エアコンから流れる涼風に目を細めていると、机の上にトレーに乗った夕御飯があることに気が付いた。


『良かったら食べてください』


 ······ああ。


 エアコンを点けたまま、ベッドから降りる。俺がゲームしてる間に、これ置いてってくれてたんだな。婆ちゃん。

 そう言えば、もうとっくに夕御飯の時間だったっけ。夕方に少し食べたから、小腹が空いている程度だけど······食べるか。


 今日の夕御飯は野菜炒めに、なすの味噌汁、それに漬け物。『いただきます』と言わないまでも手を合わせ、夕食を食べ始める。


「······」


 ただ黙々と箸を動かす。口に含んだ野菜炒めは、健康志向の婆ちゃんらしい塩少なめの優しい味だった。暖かくて、ゆっくり解きほぐすような。


「······」


 野菜炒めを細々と口に運びながら、今日一日の出来事について思いを馳せる。

 【LOFO】面白かったなー······。最弱職とかアイリスが言ってた【村人】も、やれることは面白かったし。カンストして中級職になれるようにもなったから、やれることも増えるだろう。


 あ、そう言えば他のプレイヤーはどんな感じだったんだろうな。


 ふと思って、夕食の手を止めずにパソコンで【LOFO】に検索してみる。埃を被ったマイクをどかし、キーボードに適当に文字を打ち込んだ。

 ······おお、プレイした皆が皆結構な反応だな。
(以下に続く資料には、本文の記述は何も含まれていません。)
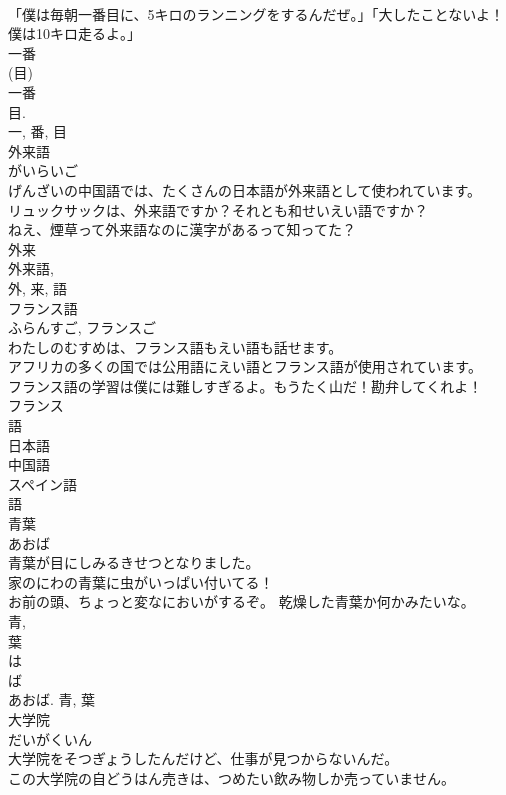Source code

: \documentclass[8pt]{extreport}
\begin{document}
\begin{CJK}{UTF8}{min}
\\	「僕は毎朝一番目に、5キロのランニングをするんだぜ。」「大したことないよ！僕は10キロ走るよ。」	
\\	一番 
\\	(目) 
\\	一番 
\\	目. 
\\	一, 番, 目	
\\	外来語	
\\	がいらいご	
\\	げんざいの中国語では、たくさんの日本語が外来語として使われています。	
\\	リュックサックは、外来語ですか？それとも和せいえい語ですか？	
\\	ねえ、煙草って外来語なのに漢字があるって知ってた？	
\\	外来 
\\	外来語, 
\\	外, 来, 語	
\\	フランス語	
\\	ふらんすご, フランスご	
\\	わたしのむすめは、フランス語もえい語も話せます。	
\\	アフリカの多くの国では公用語にえい語とフランス語が使用されています。	
\\	フランス語の学習は僕には難しすぎるよ。もうたく山だ！勘弁してくれよ！	
\\	フランス 
\\	語 
\\	日本語 
\\	中国語 
\\	スペイン語 
\\	語	
\\	青葉	
\\	あおば	
\\	青葉が目にしみるきせつとなりました。	
\\	家のにわの青葉に虫がいっぱい付いてる！	
\\	お前の頭、ちょっと変なにおいがするぞ。 乾燥した青葉か何かみたいな。	
\\	青, 
\\	葉 
\\	は 
\\	ば 
\\	あおば.	青, 葉	
\\	大学院	
\\	だいがくいん	
\\	大学院をそつぎょうしたんだけど、仕事が見つからないんだ。	
\\	この大学院の自どうはん売きは、つめたい飲み物しか売っていません。	

\end{CJK}
\end{document}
レビューも沢山あるし、プレイヤーがこれから増えそうな雰囲気が充満してしる。何気にクソゲーとか言ってる人もいたけど······まあ、そういう人もいるだろう。結局は好みの問題だし。


「ごちそうさまでした」


 そうこうしている内に食べ終えた夕食に手を合わせる。そして、トレーを持って自室のドアを開き、入り口の隅に置いた。······ごちそうさまでした。


 心の中でそう一言漏らしてから、自室に戻ってベッドに飛び込む。

 するとふと、写真立てに挟まれた一枚の写真が目についた。その中では、二人の夫婦とその間に挟まれた男の子が森林を背景に笑顔でピースを前に出している。


「······」


 ベッドの棚に置かれていたそれを取って、寝転んだまま頭上にかざして眺めてみた。

 ······そういえば、いつの間にか妹も出来たんだっけか。ゲームの中の、だけど。でも、ゆかりは容姿がヤバイぐらい可愛いからな······正直、例え現実であったとしても妹と見れる気がしない。というか、そういえば何で兄弟っていう設定のはずなのに『好感度』とかが設定してあるんだ······?


 そこまで考えて、ふと疑問が浮かんだ。


「そういえばゆかりの両親、まだ見たことないな」


 たかがゲームだし、元々がいないっていう設定なのかもしれないが、もし出掛けていて会えなかったんだとしたら、一応挨拶なんかもしておくべきなのかな。


 それか、もし俺と同じなんだったら――――――


「······戻ろう」


 写真を元の場所に置き直して、“ディストピア”を頭に被る。こめかみの起動ボタンを押して、プレイするゲームを【LOFO】に設定すると、カウントダウンと共に俺は眠るように目を閉じた。


◇◆◇◆◇


 目を開けると、そこは【工房】の中だった。

 なるほど······最後にログアウトした場所からログインできる仕様になっているのか。ヘルプを見てみると、ダンジョン内などの場合は最後に訪れたチェックポイント······要するに【村】とかも選べるらしい。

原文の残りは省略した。